Readers appear closely divided in opinion about the current Republican Party effort in Congress to make good on years of promises to “repeal Obamacare” and replace the Affordable Care Act with an alternative, more effective system. A slight minority (47 percent) noted general support for current efforts, while an exact half of poll respondents urged Republicans to go back to the drawing board or leave the current system in place.
While tinkering a bit with the individual markets for health insurance, both Senate (still under discussion) and House (passed) versions of health-care reform rely heavily on roll back of the Affordable Care Act’s optional expansion of Medicaid, which has resulted in new coverage for millions in states around the nation since the ACA’s passage more than seven years ago. It’s that change, necessary to offset tax reductions for top-tier earners also included in the bills, that resulted in most of the insurance losses estimated in the Congressional Budget Office’s “scores” for the bills.Current insureds who would no longer be covered by health insurance after passage, CBO estimated for each variant of House and Senate bills, numbered in the low 10s of millions.
Readers were generally guarded in commentary on their support for the plans, an indication perhaps of the complexity of the issue.
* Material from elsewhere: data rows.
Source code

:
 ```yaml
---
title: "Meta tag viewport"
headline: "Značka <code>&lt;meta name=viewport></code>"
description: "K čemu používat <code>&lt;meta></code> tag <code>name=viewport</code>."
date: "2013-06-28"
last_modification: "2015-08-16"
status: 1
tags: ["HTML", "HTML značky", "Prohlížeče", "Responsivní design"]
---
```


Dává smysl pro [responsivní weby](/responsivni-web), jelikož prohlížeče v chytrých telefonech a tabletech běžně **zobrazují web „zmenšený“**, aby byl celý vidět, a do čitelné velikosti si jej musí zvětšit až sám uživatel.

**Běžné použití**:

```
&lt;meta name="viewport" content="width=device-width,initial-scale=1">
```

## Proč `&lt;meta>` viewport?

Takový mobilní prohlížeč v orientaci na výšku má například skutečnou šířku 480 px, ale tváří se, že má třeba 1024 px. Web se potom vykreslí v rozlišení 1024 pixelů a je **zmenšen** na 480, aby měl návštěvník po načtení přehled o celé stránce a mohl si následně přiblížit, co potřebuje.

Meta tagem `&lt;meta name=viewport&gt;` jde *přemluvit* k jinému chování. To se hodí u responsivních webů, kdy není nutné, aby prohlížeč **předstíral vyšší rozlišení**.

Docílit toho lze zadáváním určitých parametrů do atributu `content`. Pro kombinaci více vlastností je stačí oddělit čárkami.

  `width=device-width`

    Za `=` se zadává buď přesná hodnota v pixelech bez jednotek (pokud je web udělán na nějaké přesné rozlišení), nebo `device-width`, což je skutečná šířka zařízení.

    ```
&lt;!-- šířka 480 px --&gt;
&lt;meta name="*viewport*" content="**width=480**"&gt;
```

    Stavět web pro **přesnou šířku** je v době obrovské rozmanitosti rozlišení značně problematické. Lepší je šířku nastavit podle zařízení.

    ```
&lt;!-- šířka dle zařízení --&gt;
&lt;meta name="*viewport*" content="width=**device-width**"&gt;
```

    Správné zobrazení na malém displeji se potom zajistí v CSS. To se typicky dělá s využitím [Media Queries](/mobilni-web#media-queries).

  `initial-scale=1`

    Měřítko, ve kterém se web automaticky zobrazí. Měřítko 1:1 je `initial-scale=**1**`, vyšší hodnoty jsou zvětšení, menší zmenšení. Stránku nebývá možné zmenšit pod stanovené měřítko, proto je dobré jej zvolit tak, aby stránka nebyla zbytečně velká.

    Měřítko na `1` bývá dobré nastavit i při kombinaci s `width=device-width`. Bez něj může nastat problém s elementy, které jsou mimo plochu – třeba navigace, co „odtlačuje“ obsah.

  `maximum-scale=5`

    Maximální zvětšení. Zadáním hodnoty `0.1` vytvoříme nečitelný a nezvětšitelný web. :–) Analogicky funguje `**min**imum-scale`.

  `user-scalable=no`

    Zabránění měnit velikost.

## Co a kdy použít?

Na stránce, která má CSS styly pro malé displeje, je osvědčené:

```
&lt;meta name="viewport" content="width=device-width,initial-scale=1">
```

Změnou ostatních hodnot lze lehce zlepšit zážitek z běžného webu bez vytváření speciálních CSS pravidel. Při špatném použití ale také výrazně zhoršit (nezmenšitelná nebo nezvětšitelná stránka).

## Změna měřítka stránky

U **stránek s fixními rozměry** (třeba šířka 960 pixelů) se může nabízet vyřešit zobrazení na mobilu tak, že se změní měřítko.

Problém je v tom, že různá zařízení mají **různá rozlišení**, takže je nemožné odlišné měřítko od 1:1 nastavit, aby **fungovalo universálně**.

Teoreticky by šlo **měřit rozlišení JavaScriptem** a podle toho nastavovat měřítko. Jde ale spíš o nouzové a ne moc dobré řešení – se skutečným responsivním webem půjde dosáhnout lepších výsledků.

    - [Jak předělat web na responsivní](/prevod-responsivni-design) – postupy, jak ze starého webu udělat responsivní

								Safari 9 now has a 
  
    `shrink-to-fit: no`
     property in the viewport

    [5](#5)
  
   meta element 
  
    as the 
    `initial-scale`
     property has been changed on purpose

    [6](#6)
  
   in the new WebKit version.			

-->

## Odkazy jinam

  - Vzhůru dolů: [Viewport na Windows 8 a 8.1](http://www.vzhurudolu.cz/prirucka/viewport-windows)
While Andy Soucy expressed no support for “anything that forces the American people to buy anything, especially insurance.” Employing a variety of mechanisms — market-based penalties for going without coverage for a certain amount of time, for instance, in the House bill — both versions of insurance reform employ sticks to encourage health coverage.
Hal Kiah urged Congress to take the time to get it right. “So long as the program is fully scrutinized to make sure that it takes care of everyone, fairly, and does not break the bank on people … good,” even “if it has to go back and forth until it is ensured that everyone has affordable health insurance, and premiums drop drastically from what they are now.”